## TASK INPUTS
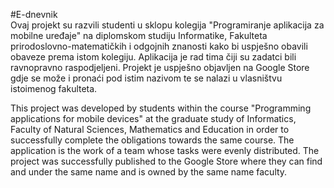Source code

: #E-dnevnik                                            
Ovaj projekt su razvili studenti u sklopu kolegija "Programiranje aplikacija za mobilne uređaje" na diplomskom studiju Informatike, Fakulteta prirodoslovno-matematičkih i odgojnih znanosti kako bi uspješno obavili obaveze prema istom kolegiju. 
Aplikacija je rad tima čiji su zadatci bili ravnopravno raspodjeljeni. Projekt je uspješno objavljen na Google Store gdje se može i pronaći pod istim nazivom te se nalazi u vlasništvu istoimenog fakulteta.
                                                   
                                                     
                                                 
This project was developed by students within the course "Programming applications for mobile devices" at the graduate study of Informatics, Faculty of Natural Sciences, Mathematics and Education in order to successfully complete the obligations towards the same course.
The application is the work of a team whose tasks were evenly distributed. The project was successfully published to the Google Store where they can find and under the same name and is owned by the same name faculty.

## TASK TO COMPLETE
Give back all of the data exactly, but not the pictures.

## WRITTEN RESPONSE
Source code

: #E-dnevnik                                            
Ovaj projekt su razvili studenti u sklopu kolegija "Programiranje aplikacija za mobilne uređaje" na diplomskom studiju Informatike, Fakulteta prirodoslovno-matematičkih i odgojnih znanosti kako bi uspješno obavili obaveze prema istom kolegiju. 
Aplikacija je rad tima čiji su zadatci bili ravnopravno raspodjeljeni. Projekt je uspješno objavljen na Google Store gdje se može i pronaći pod istim nazivom te se nalazi u vlasništvu istoimenog fakulteta.
                                                   
                                                     
                                                 
This project was developed by students within the course "Programming applications for mobile devices" at the graduate study of Informatics, Faculty of Natural Sciences, Mathematics and Education in order to successfully complete the obligations towards the same course.
The application is the work of a team whose tasks were evenly distributed. The project was successfully published to the Google Store where they can find and under the same name and is owned by the same name faculty.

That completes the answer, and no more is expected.